▶ [What needs to be done]:
List each line of the data that holds the string "exec".

Dataset entries
__________

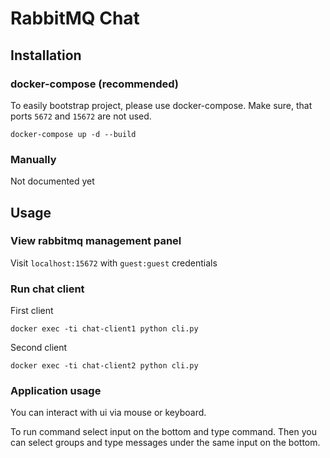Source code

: # RabbitMQ Chat

## Installation

### docker-compose (recommended)

To easily bootstrap project, please use docker-compose. Make sure, that ports `5672` and `15672` are not used.

```shell
docker-compose up -d --build
```

### Manually

Not documented yet

## Usage

### View rabbitmq management panel

Visit `localhost:15672` with `guest:guest` credentials

### Run chat client

First client
```shell
docker exec -ti chat-client1 python cli.py
```

Second client
```shell
docker exec -ti chat-client2 python cli.py
```

### Application usage

You can interact with ui via mouse or keyboard. 

To run command select input on the bottom and type command. Then you can select groups and type messages under the same input on the bottom.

__________

▶ [Answer section]:
docker exec -ti chat-client1 python cli.py
docker exec -ti chat-client2 python cli.py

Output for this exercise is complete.